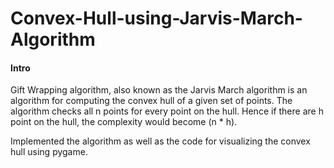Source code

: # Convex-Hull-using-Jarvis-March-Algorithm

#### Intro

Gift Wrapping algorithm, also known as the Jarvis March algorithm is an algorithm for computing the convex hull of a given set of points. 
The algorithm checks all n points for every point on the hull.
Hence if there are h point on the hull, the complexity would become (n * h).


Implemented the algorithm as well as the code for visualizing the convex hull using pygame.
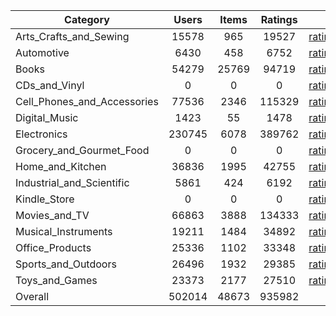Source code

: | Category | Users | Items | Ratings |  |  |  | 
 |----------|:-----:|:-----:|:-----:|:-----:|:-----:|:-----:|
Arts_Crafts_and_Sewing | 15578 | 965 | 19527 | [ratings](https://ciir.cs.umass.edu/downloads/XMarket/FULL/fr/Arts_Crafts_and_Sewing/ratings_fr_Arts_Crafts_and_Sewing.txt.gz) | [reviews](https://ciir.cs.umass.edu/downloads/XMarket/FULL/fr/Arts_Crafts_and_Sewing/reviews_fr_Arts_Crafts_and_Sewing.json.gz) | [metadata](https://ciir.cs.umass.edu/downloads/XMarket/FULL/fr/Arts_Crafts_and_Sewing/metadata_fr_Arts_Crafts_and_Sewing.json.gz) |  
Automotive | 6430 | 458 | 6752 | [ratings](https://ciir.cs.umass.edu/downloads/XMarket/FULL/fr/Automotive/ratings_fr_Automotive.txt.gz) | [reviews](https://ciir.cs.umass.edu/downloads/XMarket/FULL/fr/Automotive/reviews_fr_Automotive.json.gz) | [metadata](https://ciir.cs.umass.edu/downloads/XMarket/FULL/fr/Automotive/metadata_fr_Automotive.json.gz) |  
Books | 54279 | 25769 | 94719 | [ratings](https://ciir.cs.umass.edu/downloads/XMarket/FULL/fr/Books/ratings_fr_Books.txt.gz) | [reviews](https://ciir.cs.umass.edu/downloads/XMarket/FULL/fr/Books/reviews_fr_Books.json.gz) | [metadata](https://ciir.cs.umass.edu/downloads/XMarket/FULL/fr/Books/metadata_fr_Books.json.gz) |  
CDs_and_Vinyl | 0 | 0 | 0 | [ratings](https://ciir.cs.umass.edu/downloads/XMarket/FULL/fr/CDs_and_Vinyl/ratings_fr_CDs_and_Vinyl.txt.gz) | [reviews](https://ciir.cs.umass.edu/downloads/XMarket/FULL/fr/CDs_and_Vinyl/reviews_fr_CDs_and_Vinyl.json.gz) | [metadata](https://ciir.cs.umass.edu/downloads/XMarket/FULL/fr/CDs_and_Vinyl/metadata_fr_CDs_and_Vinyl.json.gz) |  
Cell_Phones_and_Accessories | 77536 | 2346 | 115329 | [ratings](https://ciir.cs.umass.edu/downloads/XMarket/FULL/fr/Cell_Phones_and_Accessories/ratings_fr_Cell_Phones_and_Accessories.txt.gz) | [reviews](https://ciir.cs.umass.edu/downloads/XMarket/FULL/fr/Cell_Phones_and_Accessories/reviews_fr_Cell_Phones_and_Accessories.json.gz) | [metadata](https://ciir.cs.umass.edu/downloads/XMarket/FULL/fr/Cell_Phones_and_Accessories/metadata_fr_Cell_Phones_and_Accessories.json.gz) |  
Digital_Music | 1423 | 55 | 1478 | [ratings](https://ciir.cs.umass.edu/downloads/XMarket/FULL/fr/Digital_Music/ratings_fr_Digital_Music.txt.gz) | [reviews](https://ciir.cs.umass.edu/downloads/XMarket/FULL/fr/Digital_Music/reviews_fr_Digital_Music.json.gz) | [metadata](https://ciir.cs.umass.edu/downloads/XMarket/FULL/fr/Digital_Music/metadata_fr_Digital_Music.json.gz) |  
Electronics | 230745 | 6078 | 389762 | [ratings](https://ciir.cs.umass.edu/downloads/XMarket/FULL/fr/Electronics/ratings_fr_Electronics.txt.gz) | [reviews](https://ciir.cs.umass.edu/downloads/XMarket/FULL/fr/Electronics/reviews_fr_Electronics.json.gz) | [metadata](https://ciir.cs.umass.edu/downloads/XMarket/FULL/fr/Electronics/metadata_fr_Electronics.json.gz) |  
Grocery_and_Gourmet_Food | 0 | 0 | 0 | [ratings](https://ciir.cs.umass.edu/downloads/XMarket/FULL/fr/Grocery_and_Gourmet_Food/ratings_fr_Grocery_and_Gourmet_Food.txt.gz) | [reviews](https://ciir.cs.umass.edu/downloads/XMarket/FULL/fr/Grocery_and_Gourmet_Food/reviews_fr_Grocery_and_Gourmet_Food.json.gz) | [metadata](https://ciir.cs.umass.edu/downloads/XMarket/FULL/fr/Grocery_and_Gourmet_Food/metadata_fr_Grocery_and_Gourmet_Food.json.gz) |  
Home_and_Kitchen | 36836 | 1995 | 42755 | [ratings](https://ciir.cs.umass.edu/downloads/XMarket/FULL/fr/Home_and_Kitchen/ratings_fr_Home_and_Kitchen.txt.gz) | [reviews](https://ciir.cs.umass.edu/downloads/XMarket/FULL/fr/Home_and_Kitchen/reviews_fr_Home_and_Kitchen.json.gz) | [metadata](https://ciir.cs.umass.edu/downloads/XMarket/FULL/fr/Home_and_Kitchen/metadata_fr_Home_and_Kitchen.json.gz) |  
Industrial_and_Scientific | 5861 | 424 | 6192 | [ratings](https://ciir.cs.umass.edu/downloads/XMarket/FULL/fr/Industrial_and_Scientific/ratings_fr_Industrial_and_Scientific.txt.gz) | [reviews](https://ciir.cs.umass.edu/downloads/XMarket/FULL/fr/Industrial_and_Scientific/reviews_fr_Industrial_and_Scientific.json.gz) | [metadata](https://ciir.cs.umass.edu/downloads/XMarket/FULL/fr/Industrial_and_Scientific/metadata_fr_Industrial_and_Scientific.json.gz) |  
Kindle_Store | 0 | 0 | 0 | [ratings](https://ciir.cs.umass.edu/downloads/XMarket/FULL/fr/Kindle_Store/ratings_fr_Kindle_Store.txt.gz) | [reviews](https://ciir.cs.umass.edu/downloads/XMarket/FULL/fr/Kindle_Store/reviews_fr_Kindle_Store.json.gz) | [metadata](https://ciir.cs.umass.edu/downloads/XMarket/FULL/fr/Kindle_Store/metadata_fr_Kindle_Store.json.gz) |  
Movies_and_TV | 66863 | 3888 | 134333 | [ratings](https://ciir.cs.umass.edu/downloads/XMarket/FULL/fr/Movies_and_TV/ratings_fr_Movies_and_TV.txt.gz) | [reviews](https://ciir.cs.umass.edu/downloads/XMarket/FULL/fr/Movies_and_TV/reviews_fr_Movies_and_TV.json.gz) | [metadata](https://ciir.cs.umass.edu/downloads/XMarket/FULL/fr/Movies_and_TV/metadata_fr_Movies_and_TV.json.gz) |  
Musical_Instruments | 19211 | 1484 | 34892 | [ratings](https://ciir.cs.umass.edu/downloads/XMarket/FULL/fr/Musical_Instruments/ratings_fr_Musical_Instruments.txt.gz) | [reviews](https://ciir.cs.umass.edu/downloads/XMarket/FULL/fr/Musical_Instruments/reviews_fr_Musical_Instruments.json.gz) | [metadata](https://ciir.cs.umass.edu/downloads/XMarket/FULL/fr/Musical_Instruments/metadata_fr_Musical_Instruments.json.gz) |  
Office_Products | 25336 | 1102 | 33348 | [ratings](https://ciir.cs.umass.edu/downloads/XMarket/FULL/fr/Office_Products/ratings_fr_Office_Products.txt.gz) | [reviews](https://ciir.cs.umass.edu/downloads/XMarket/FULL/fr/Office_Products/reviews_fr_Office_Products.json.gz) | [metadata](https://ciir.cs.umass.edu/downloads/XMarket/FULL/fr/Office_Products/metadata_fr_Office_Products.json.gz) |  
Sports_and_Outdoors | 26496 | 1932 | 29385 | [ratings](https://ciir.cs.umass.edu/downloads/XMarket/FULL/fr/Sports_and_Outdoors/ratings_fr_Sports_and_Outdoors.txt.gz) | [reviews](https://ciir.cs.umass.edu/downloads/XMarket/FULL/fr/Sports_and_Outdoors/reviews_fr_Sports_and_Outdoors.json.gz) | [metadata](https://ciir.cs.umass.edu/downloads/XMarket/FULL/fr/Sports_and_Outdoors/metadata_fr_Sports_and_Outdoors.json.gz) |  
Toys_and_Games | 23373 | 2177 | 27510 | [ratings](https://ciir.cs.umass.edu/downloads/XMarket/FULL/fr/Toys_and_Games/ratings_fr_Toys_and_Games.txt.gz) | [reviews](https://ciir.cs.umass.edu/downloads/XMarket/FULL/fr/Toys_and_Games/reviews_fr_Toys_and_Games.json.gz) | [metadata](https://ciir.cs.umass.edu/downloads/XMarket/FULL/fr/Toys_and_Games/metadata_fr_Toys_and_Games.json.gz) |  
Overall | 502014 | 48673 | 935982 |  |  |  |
________
__Work instructions__
When a line in the material above includes "using", report that line by copying it.

__Answer to this task__
: # Convex-Hull-using-Jarvis-March-Algorithm
Implemented the algorithm as well as the code for visualizing the convex hull using pygame.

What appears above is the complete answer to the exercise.